_Task to complete_
Line count for "porale": tally the lines of the records below that contain it, and give only that number.

_Provided information_

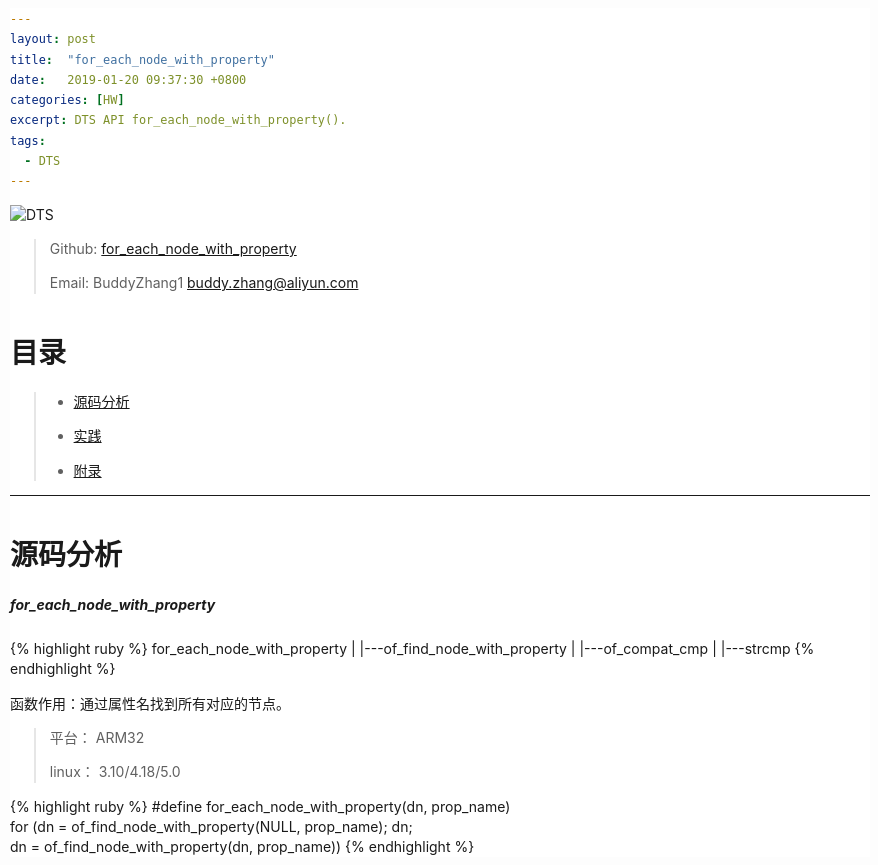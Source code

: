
 ```yaml
---
layout: post
title:  "for_each_node_with_property"
date:   2019-01-20 09:37:30 +0800
categories: [HW]
excerpt: DTS API for_each_node_with_property().
tags:
  - DTS
---
```


![DTS](https://gitee.com/BiscuitOS_team/PictureSet/raw/Gitee/BiscuitOS/kernel/DEV000106.jpg)

> Github: [for_each_node_with_property](https://github.com/BiscuitOS/HardStack/tree/master/Device-Tree/kernel/API/for_each_node_with_property)
>
> Email: BuddyZhang1 <buddy.zhang@aliyun.com>

# 目录

> - [源码分析](#源码分析)
>
> - [实践](#实践)
>
> - [附录](#附录)

-----------------------------------

# <span id="源码分析">源码分析</span>

##### for_each_node_with_property

{% highlight ruby %}
for_each_node_with_property
|
|---of_find_node_with_property
    |
    |---of_compat_cmp
        |
        |---strcmp
{% endhighlight %}

函数作用：通过属性名找到所有对应的节点。

> 平台： ARM32
>
> linux： 3.10/4.18/5.0

{% highlight ruby %}
#define for_each_node_with_property(dn, prop_name) \
    for (dn = of_find_node_with_property(NULL, prop_name); dn; \
         dn = of_find_node_with_property(dn, prop_name))
{% endhighlight %}
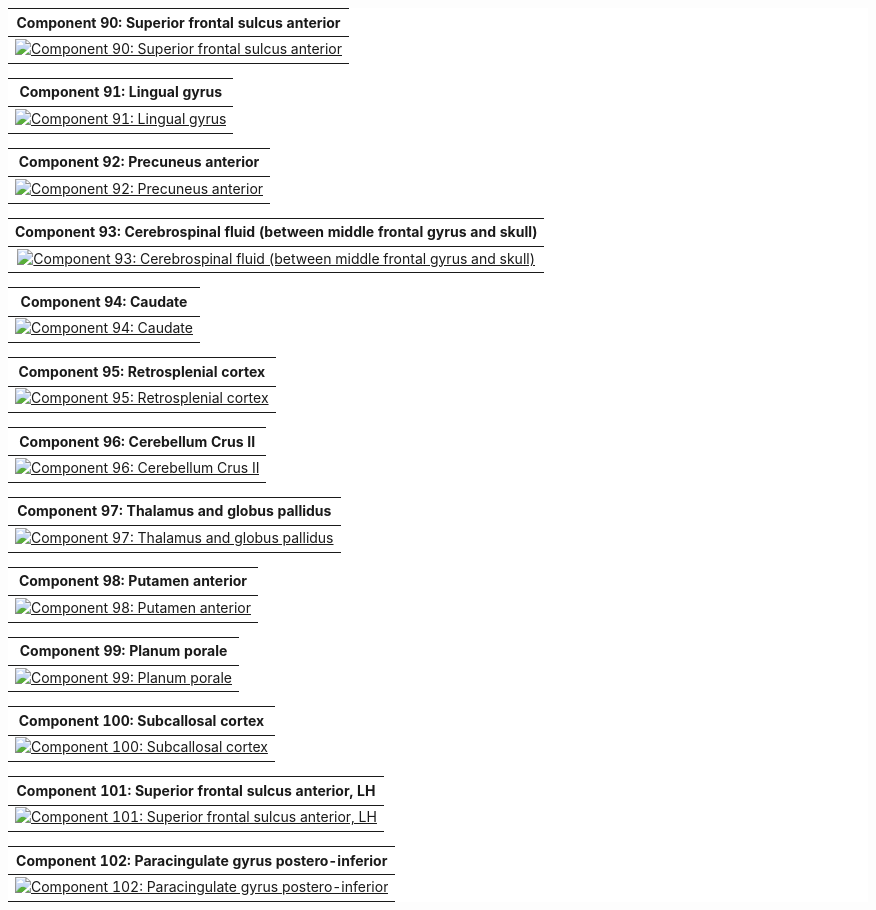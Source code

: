 | Component 90: Superior frontal sulcus anterior |  
|:---:|  
| [![Component 90: Superior frontal sulcus anterior](128/final/89.jpg "Component 90: Superior frontal sulcus anterior")](128/html/90.html)|

| Component 91: Lingual gyrus |  
|:---:|  
| [![Component 91: Lingual gyrus](128/final/90.jpg "Component 91: Lingual gyrus")](128/html/91.html)|

| Component 92: Precuneus anterior |  
|:---:|  
| [![Component 92: Precuneus anterior](128/final/91.jpg "Component 92: Precuneus anterior")](128/html/92.html)|

| Component 93: Cerebrospinal fluid (between middle frontal gyrus and skull) |  
|:---:|  
| [![Component 93: Cerebrospinal fluid (between middle frontal gyrus and skull)](128/final/92.jpg "Component 93: Cerebrospinal fluid (between middle frontal gyrus and skull)")](128/html/93.html)|

| Component 94: Caudate |  
|:---:|  
| [![Component 94: Caudate](128/final/93.jpg "Component 94: Caudate")](128/html/94.html)|

| Component 95: Retrosplenial cortex |  
|:---:|  
| [![Component 95: Retrosplenial cortex](128/final/94.jpg "Component 95: Retrosplenial cortex")](128/html/95.html)|

| Component 96: Cerebellum Crus II |  
|:---:|  
| [![Component 96: Cerebellum Crus II](128/final/95.jpg "Component 96: Cerebellum Crus II")](128/html/96.html)|

| Component 97: Thalamus and globus pallidus |  
|:---:|  
| [![Component 97: Thalamus and globus pallidus](128/final/96.jpg "Component 97: Thalamus and globus pallidus")](128/html/97.html)|

| Component 98: Putamen anterior |  
|:---:|  
| [![Component 98: Putamen anterior](128/final/97.jpg "Component 98: Putamen anterior")](128/html/98.html)|

| Component 99: Planum porale |  
|:---:|  
| [![Component 99: Planum porale](128/final/98.jpg "Component 99: Planum porale")](128/html/99.html)|

| Component 100: Subcallosal cortex |  
|:---:|  
| [![Component 100: Subcallosal cortex](128/final/99.jpg "Component 100: Subcallosal cortex")](128/html/100.html)|

| Component 101: Superior frontal sulcus anterior, LH |  
|:---:|  
| [![Component 101: Superior frontal sulcus anterior, LH](128/final/100.jpg "Component 101: Superior frontal sulcus anterior, LH")](128/html/101.html)|

| Component 102: Paracingulate gyrus postero-inferior |  
|:---:|  
| [![Component 102: Paracingulate gyrus postero-inferior](128/final/101.jpg "Component 102: Paracingulate gyrus postero-inferior")](128/html/102.html)|
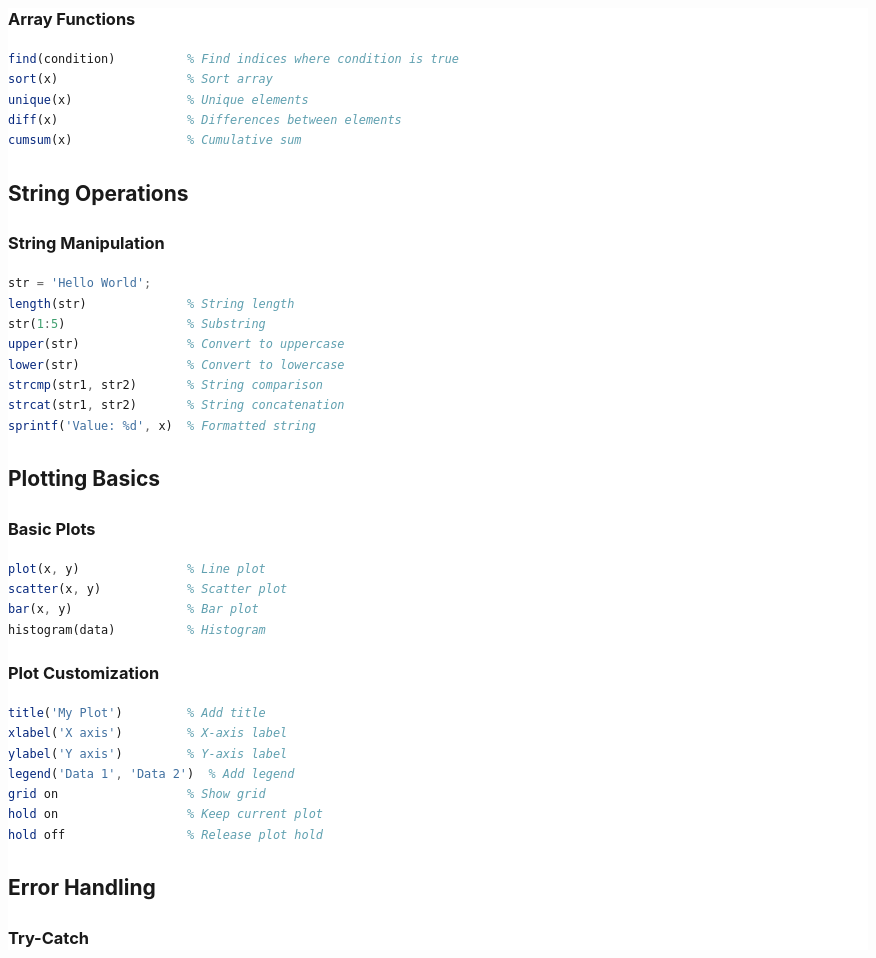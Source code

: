 ### Array Functions

```octave
find(condition)          % Find indices where condition is true
sort(x)                  % Sort array
unique(x)                % Unique elements
diff(x)                  % Differences between elements
cumsum(x)                % Cumulative sum
```

## String Operations

### String Manipulation

```octave
str = 'Hello World';
length(str)              % String length
str(1:5)                 % Substring
upper(str)               % Convert to uppercase
lower(str)               % Convert to lowercase
strcmp(str1, str2)       % String comparison
strcat(str1, str2)       % String concatenation
sprintf('Value: %d', x)  % Formatted string
```

## Plotting Basics

### Basic Plots

```octave
plot(x, y)               % Line plot
scatter(x, y)            % Scatter plot
bar(x, y)                % Bar plot
histogram(data)          % Histogram
```

### Plot Customization

```octave
title('My Plot')         % Add title
xlabel('X axis')         % X-axis label
ylabel('Y axis')         % Y-axis label
legend('Data 1', 'Data 2')  % Add legend
grid on                  % Show grid
hold on                  % Keep current plot
hold off                 % Release plot hold
```

## Error Handling

### Try-Catch
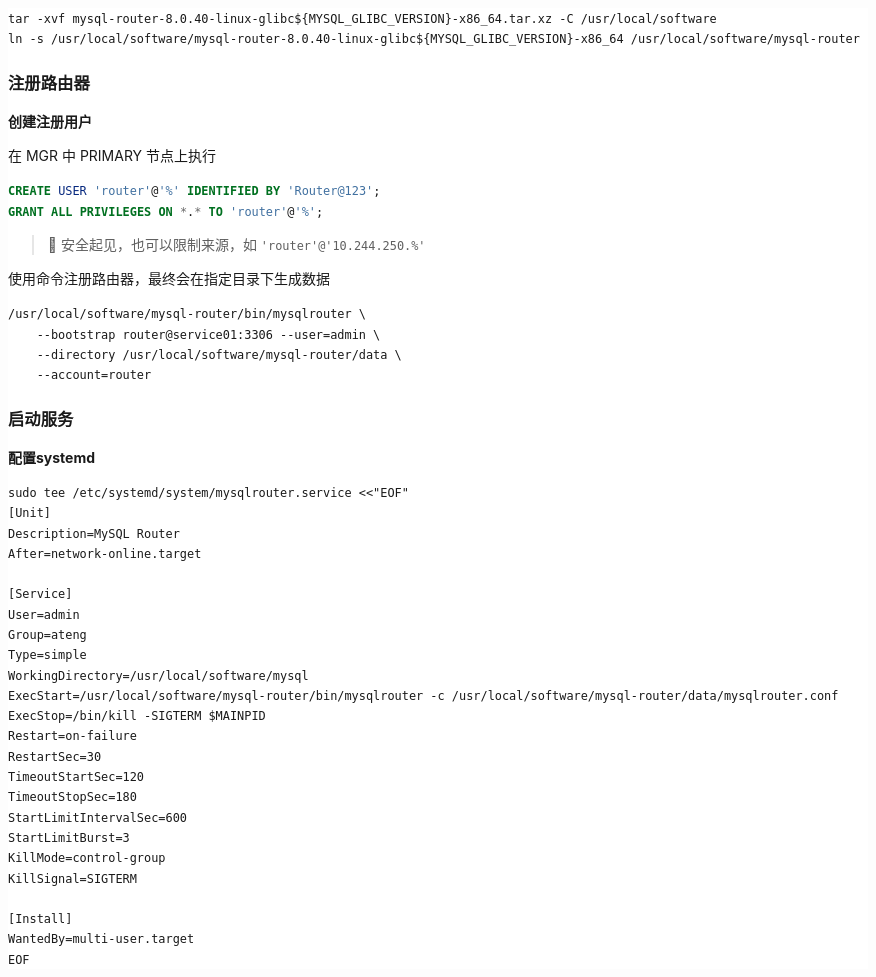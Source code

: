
 ```
tar -xvf mysql-router-8.0.40-linux-glibc${MYSQL_GLIBC_VERSION}-x86_64.tar.xz -C /usr/local/software
ln -s /usr/local/software/mysql-router-8.0.40-linux-glibc${MYSQL_GLIBC_VERSION}-x86_64 /usr/local/software/mysql-router
```

### 注册路由器

**创建注册用户**

在 MGR 中 PRIMARY 节点上执行

```sql
CREATE USER 'router'@'%' IDENTIFIED BY 'Router@123';
GRANT ALL PRIVILEGES ON *.* TO 'router'@'%';
```

> 🚨 安全起见，也可以限制来源，如 `'router'@'10.244.250.%'`

使用命令注册路由器，最终会在指定目录下生成数据

```
/usr/local/software/mysql-router/bin/mysqlrouter \
    --bootstrap router@service01:3306 --user=admin \
    --directory /usr/local/software/mysql-router/data \
    --account=router
```



### 启动服务

**配置systemd**

```
sudo tee /etc/systemd/system/mysqlrouter.service <<"EOF"
[Unit]
Description=MySQL Router
After=network-online.target

[Service]
User=admin
Group=ateng
Type=simple
WorkingDirectory=/usr/local/software/mysql
ExecStart=/usr/local/software/mysql-router/bin/mysqlrouter -c /usr/local/software/mysql-router/data/mysqlrouter.conf
ExecStop=/bin/kill -SIGTERM $MAINPID
Restart=on-failure
RestartSec=30
TimeoutStartSec=120
TimeoutStopSec=180
StartLimitIntervalSec=600
StartLimitBurst=3
KillMode=control-group
KillSignal=SIGTERM

[Install]
WantedBy=multi-user.target
EOF
```
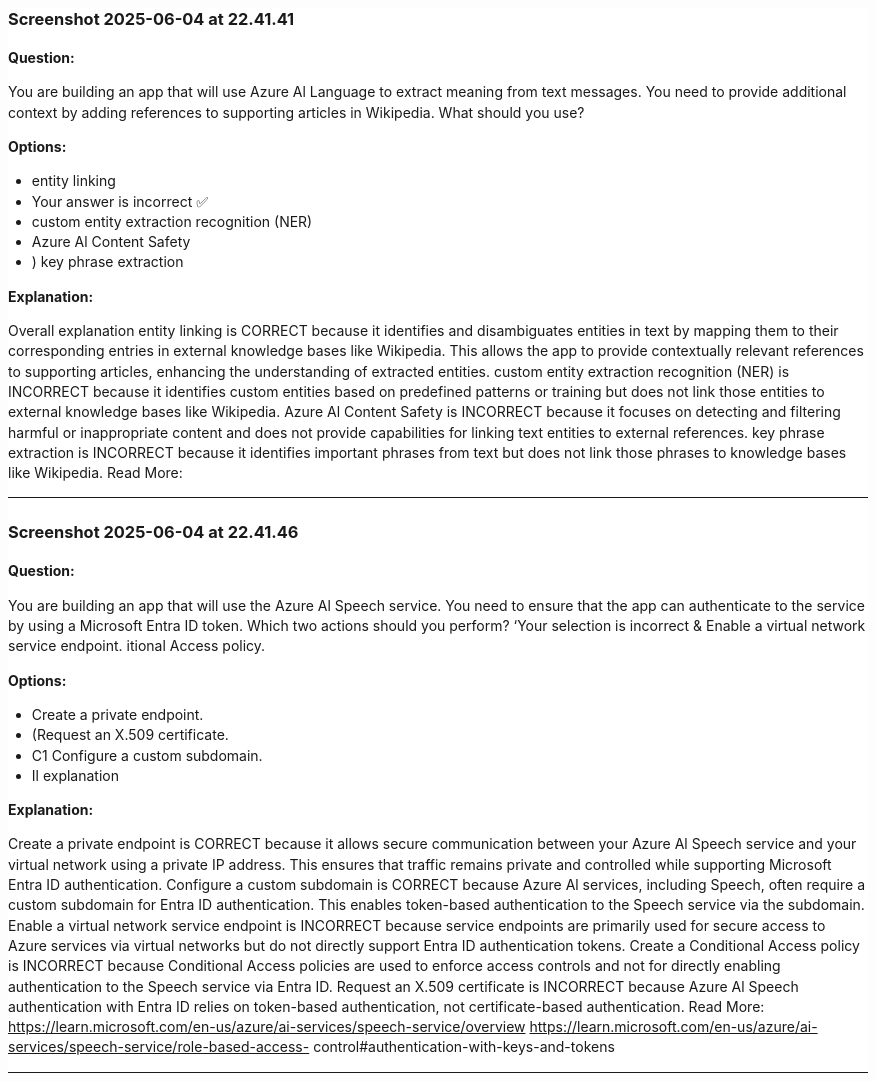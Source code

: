 
### Screenshot 2025-06-04 at 22.41.41

**Question:**

You are building an app that will use Azure Al Language to extract meaning from text messages. You need to provide additional context by adding references to supporting articles in Wikipedia. What should you use?

**Options:**

- entity linking
- Your answer is incorrect ✅
- custom entity extraction recognition (NER)
- Azure Al Content Safety
- ) key phrase extraction

**Explanation:**

Overall explanation entity linking is CORRECT because it identifies and disambiguates entities in text by mapping them to their corresponding entries in external knowledge bases like Wikipedia. This allows the app to provide contextually relevant references to supporting articles, enhancing the understanding of extracted entities. custom entity extraction recognition (NER) is INCORRECT because it identifies custom entities based on predefined patterns or training but does not link those entities to external knowledge bases like Wikipedia. Azure Al Content Safety is INCORRECT because it focuses on detecting and filtering harmful or inappropriate content and does not provide capabilities for linking text entities to external references. key phrase extraction is INCORRECT because it identifies important phrases from text but does not link those phrases to knowledge bases like Wikipedia. Read More:

---

### Screenshot 2025-06-04 at 22.41.46

**Question:**

You are building an app that will use the Azure Al Speech service. You need to ensure that the app can authenticate to the service by using a Microsoft Entra ID token. Which two actions should you perform? ‘Your selection is incorrect & Enable a virtual network service endpoint. itional Access policy.

**Options:**

- Create a private endpoint.
- (Request an X.509 certificate.
- C1 Configure a custom subdomain.
- Il explanation

**Explanation:**

Create a private endpoint is CORRECT because it allows secure communication between your Azure Al Speech service and your virtual network using a private IP address. This ensures that traffic remains private and controlled while supporting Microsoft Entra ID authentication. Configure a custom subdomain is CORRECT because Azure Al services, including Speech, often require a custom subdomain for Entra ID authentication. This enables token-based authentication to the Speech service via the subdomain. Enable a virtual network service endpoint is INCORRECT because service endpoints are primarily used for secure access to Azure services via virtual networks but do not directly support Entra ID authentication tokens. Create a Conditional Access policy is INCORRECT because Conditional Access policies are used to enforce access controls and not for directly enabling authentication to the Speech service via Entra ID. Request an X.509 certificate is INCORRECT because Azure Al Speech authentication with Entra ID relies on token-based authentication, not certificate-based authentication. Read More: https://learn.microsoft.com/en-us/azure/ai-services/speech-service/overview https://learn.microsoft.com/en-us/azure/ai-services/speech-service/role-based-access- control#authentication-with-keys-and-tokens

---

_Answer box_
2